Inaccurate Resident Assessment Documentation
Summary
The facility failed to ensure that Resident #1's assessments accurately reflected her medical condition and needs. Specifically, the Admission MDS assessment did not accurately document the resident's skin integrity issues, treatments, and impairment in lower extremities. The resident's face sheet indicated she was admitted with sepsis, cellulitis of the right lower limb, and a local infection of the skin and tissue. However, the MDS assessment inaccurately reported that the resident did not have an impairment in her lower extremities and did not require pressure-reducing devices for her chair.

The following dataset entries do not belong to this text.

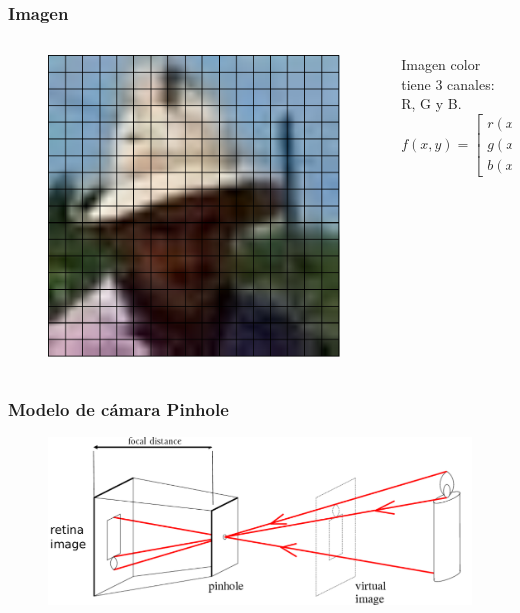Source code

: \begin{frame}
    \frametitle{Imagen}
    
    
    \begin{columns}
    	\begin{column}{0.5\textwidth}
		    \begin{figure}[!h]
			\includegraphics[width=0.6\columnwidth]{images/image_pixels.pdf}
			\end{figure}
    	\end{column}
    	\begin{column}{0.3\textwidth}
		Imagen color tiene 3 canales: R, G y B.
		\begin{equation*}
			f(x,y)=
			\begin{bmatrix}
				r(x,y) \\
				g(x,y) \\
				b(x,y)
			\end{bmatrix}
		\end{equation*}
    	\end{column}
    \end{columns}
\end{frame}

\begin{frame}
	\frametitle{Modelo de cámara Pinhole}
	
	\begin{figure}[!h]
		\includegraphics[width=0.6\columnwidth]{images/pinhole_camera_virtual_image.pdf}
	\end{figure}

\end{frame}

Additionally, the MDS assessment incorrectly documented the presence of an unstageable pressure wound and failed to note moisture-associated skin damage, despite the resident having a Stage 3 pressure wound on her sacrum, a lymphademic wound on her right lower extremity, and a candidiasis rash of the abdomen as per the initial skin assessment and treatment records. Interviews with the Wound Care Nurse and the Director of Nursing (DON) confirmed the inaccuracies in the MDS assessment. The Wound Care Nurse stated that the resident did not have an unstageable pressure ulcer and did have an impairment in her lower extremities, as well as a pressure-reducing device in her chair. The DON acknowledged that the MDS nurse responsible for the assessment was no longer employed at the facility and that the inaccuracies were being corrected. The DON also confirmed that the incorrect MDS assessment could potentially affect the resident's care plan, although the actual care provided to the resident was consistent with her needs as documented in other records and observations.